What needs to be done: Every line of the material is to be set down again without any change.
━━━━━ Extracted entries
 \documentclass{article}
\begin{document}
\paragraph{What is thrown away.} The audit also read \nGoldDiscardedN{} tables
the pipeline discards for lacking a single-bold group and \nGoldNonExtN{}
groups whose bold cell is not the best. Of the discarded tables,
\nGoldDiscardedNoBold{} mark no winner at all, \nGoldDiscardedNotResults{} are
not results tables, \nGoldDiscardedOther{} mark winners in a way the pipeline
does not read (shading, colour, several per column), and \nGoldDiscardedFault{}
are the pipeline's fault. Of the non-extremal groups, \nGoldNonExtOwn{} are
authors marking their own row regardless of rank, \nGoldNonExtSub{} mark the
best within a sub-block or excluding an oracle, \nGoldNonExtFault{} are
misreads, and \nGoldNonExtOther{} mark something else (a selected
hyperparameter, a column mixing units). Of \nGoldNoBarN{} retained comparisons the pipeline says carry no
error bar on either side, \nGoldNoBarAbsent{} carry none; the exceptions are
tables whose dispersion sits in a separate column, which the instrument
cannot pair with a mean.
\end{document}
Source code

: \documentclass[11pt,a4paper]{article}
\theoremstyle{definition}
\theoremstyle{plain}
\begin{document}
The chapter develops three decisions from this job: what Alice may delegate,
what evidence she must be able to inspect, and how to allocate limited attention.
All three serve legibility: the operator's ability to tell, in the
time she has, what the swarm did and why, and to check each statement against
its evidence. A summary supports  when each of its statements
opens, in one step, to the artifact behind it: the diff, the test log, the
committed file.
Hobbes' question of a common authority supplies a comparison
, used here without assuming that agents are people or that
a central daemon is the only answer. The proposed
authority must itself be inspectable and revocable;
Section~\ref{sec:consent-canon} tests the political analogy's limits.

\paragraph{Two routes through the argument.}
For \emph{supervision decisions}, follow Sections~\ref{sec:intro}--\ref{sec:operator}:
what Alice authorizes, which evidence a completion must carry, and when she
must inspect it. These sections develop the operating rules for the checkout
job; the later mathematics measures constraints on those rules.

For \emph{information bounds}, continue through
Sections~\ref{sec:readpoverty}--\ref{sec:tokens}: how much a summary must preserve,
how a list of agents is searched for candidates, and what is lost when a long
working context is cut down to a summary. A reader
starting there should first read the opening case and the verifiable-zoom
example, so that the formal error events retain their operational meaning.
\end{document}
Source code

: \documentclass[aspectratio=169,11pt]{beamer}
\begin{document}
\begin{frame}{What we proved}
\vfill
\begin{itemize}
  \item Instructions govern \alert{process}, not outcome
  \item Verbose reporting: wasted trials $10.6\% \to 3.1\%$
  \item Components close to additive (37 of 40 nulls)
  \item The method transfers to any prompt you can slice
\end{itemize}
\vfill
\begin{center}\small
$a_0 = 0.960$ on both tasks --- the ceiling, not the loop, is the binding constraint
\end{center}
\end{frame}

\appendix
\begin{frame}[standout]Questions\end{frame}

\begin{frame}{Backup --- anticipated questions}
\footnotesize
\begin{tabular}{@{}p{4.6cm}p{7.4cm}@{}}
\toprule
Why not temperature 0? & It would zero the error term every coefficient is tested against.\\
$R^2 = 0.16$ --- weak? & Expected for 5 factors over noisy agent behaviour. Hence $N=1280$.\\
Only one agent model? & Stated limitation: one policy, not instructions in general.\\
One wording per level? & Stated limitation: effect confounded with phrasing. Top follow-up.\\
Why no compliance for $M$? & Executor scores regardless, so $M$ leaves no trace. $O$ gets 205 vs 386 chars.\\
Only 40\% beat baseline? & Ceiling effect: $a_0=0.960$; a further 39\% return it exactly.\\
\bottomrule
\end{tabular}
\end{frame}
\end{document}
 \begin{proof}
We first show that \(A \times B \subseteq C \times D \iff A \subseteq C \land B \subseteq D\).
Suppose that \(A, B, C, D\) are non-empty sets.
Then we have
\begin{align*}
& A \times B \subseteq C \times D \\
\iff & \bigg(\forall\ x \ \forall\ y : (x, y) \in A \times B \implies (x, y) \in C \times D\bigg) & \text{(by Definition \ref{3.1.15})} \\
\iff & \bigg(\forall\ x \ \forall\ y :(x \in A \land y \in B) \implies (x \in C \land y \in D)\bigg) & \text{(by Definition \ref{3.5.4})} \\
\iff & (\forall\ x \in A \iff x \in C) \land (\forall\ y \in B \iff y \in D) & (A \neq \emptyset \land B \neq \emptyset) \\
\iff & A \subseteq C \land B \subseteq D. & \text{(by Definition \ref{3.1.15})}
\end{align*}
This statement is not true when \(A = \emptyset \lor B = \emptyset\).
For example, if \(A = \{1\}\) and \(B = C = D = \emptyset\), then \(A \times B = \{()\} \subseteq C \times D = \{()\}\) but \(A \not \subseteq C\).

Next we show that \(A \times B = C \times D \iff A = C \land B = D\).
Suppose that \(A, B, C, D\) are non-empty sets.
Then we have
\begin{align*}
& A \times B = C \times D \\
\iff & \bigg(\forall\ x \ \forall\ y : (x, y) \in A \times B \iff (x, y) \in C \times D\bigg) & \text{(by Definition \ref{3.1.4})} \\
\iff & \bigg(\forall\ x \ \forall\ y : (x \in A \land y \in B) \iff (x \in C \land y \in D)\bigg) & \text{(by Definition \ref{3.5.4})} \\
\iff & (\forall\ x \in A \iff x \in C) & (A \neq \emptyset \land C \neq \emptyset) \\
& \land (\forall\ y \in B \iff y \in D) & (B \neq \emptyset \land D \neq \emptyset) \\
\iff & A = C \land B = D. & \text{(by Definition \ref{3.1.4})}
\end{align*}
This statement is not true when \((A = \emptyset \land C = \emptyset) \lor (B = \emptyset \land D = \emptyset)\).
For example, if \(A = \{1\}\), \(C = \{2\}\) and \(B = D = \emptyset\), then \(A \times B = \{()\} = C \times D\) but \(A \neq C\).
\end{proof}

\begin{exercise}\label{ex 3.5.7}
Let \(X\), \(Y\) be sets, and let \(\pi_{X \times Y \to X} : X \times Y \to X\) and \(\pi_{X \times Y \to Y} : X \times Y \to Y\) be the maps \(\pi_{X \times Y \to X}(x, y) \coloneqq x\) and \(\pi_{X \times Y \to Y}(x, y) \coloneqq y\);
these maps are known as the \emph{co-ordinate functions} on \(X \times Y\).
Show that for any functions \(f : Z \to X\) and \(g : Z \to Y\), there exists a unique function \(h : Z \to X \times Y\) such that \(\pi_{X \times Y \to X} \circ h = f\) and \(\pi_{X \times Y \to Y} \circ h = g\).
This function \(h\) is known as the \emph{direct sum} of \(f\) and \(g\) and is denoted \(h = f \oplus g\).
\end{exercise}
━━━━━━━━━━
Expected answer:
 \documentclass{article}
\begin{document}
\paragraph{What is thrown away.} The audit also read \nGoldDiscardedN{} tables
the pipeline discards for lacking a single-bold group and \nGoldNonExtN{}
groups whose bold cell is not the best. Of the discarded tables,
\nGoldDiscardedNoBold{} mark no winner at all, \nGoldDiscardedNotResults{} are
not results tables, \nGoldDiscardedOther{} mark winners in a way the pipeline
does not read (shading, colour, several per column), and \nGoldDiscardedFault{}
are the pipeline's fault. Of the non-extremal groups, \nGoldNonExtOwn{} are
authors marking their own row regardless of rank, \nGoldNonExtSub{} mark the
best within a sub-block or excluding an oracle, \nGoldNonExtFault{} are
misreads, and \nGoldNonExtOther{} mark something else (a selected
hyperparameter, a column mixing units). Of \nGoldNoBarN{} retained comparisons the pipeline says carry no
error bar on either side, \nGoldNoBarAbsent{} carry none; the exceptions are
tables whose dispersion sits in a separate column, which the instrument
cannot pair with a mean.
\end{document}
Source code

: \documentclass[11pt,a4paper]{article}
\theoremstyle{definition}
\theoremstyle{plain}
\begin{document}
The chapter develops three decisions from this job: what Alice may delegate,
what evidence she must be able to inspect, and how to allocate limited attention.
All three serve legibility: the operator's ability to tell, in the
time she has, what the swarm did and why, and to check each statement against
its evidence. A summary supports  when each of its statements
opens, in one step, to the artifact behind it: the diff, the test log, the
committed file.
Hobbes' question of a common authority supplies a comparison
, used here without assuming that agents are people or that
a central daemon is the only answer. The proposed
authority must itself be inspectable and revocable;
Section~\ref{sec:consent-canon} tests the political analogy's limits.

\paragraph{Two routes through the argument.}
For \emph{supervision decisions}, follow Sections~\ref{sec:intro}--\ref{sec:operator}:
what Alice authorizes, which evidence a completion must carry, and when she
must inspect it. These sections develop the operating rules for the checkout
job; the later mathematics measures constraints on those rules.

For \emph{information bounds}, continue through
Sections~\ref{sec:readpoverty}--\ref{sec:tokens}: how much a summary must preserve,
how a list of agents is searched for candidates, and what is lost when a long
working context is cut down to a summary. A reader
starting there should first read the opening case and the verifiable-zoom
example, so that the formal error events retain their operational meaning.
\end{document}
Source code

: \documentclass[aspectratio=169,11pt]{beamer}
\begin{document}
\begin{frame}{What we proved}
\vfill
\begin{itemize}
  \item Instructions govern \alert{process}, not outcome
  \item Verbose reporting: wasted trials $10.6\% \to 3.1\%$
  \item Components close to additive (37 of 40 nulls)
  \item The method transfers to any prompt you can slice
\end{itemize}
\vfill
\begin{center}\small
$a_0 = 0.960$ on both tasks --- the ceiling, not the loop, is the binding constraint
\end{center}
\end{frame}

\appendix
\begin{frame}[standout]Questions\end{frame}

\begin{frame}{Backup --- anticipated questions}
\footnotesize
\begin{tabular}{@{}p{4.6cm}p{7.4cm}@{}}
\toprule
Why not temperature 0? & It would zero the error term every coefficient is tested against.\\
$R^2 = 0.16$ --- weak? & Expected for 5 factors over noisy agent behaviour. Hence $N=1280$.\\
Only one agent model? & Stated limitation: one policy, not instructions in general.\\
One wording per level? & Stated limitation: effect confounded with phrasing. Top follow-up.\\
Why no compliance for $M$? & Executor scores regardless, so $M$ leaves no trace. $O$ gets 205 vs 386 chars.\\
Only 40\% beat baseline? & Ceiling effect: $a_0=0.960$; a further 39\% return it exactly.\\
\bottomrule
\end{tabular}
\end{frame}
\end{document}
 \begin{proof}
We first show that \(A \times B \subseteq C \times D \iff A \subseteq C \land B \subseteq D\).
Suppose that \(A, B, C, D\) are non-empty sets.
Then we have
\begin{align*}
& A \times B \subseteq C \times D \\
\iff & \bigg(\forall\ x \ \forall\ y : (x, y) \in A \times B \implies (x, y) \in C \times D\bigg) & \text{(by Definition \ref{3.1.15})} \\
\iff & \bigg(\forall\ x \ \forall\ y :(x \in A \land y \in B) \implies (x \in C \land y \in D)\bigg) & \text{(by Definition \ref{3.5.4})} \\
\iff & (\forall\ x \in A \iff x \in C) \land (\forall\ y \in B \iff y \in D) & (A \neq \emptyset \land B \neq \emptyset) \\
\iff & A \subseteq C \land B \subseteq D. & \text{(by Definition \ref{3.1.15})}
\end{align*}
This statement is not true when \(A = \emptyset \lor B = \emptyset\).
For example, if \(A = \{1\}\) and \(B = C = D = \emptyset\), then \(A \times B = \{()\} \subseteq C \times D = \{()\}\) but \(A \not \subseteq C\).

Next we show that \(A \times B = C \times D \iff A = C \land B = D\).
Suppose that \(A, B, C, D\) are non-empty sets.
Then we have
\begin{align*}
& A \times B = C \times D \\
\iff & \bigg(\forall\ x \ \forall\ y : (x, y) \in A \times B \iff (x, y) \in C \times D\bigg) & \text{(by Definition \ref{3.1.4})} \\
\iff & \bigg(\forall\ x \ \forall\ y : (x \in A \land y \in B) \iff (x \in C \land y \in D)\bigg) & \text{(by Definition \ref{3.5.4})} \\
\iff & (\forall\ x \in A \iff x \in C) & (A \neq \emptyset \land C \neq \emptyset) \\
& \land (\forall\ y \in B \iff y \in D) & (B \neq \emptyset \land D \neq \emptyset) \\
\iff & A = C \land B = D. & \text{(by Definition \ref{3.1.4})}
\end{align*}
This statement is not true when \((A = \emptyset \land C = \emptyset) \lor (B = \emptyset \land D = \emptyset)\).
For example, if \(A = \{1\}\), \(C = \{2\}\) and \(B = D = \emptyset\), then \(A \times B = \{()\} = C \times D\) but \(A \neq C\).
\end{proof}

\begin{exercise}\label{ex 3.5.7}
Let \(X\), \(Y\) be sets, and let \(\pi_{X \times Y \to X} : X \times Y \to X\) and \(\pi_{X \times Y \to Y} : X \times Y \to Y\) be the maps \(\pi_{X \times Y \to X}(x, y) \coloneqq x\) and \(\pi_{X \times Y \to Y}(x, y) \coloneqq y\);
these maps are known as the \emph{co-ordinate functions} on \(X \times Y\).
Show that for any functions \(f : Z \to X\) and \(g : Z \to Y\), there exists a unique function \(h : Z \to X \times Y\) such that \(\pi_{X \times Y \to X} \circ h = f\) and \(\pi_{X \times Y \to Y} \circ h = g\).
This function \(h\) is known as the \emph{direct sum} of \(f\) and \(g\) and is denoted \(h = f \oplus g\).
\end{exercise}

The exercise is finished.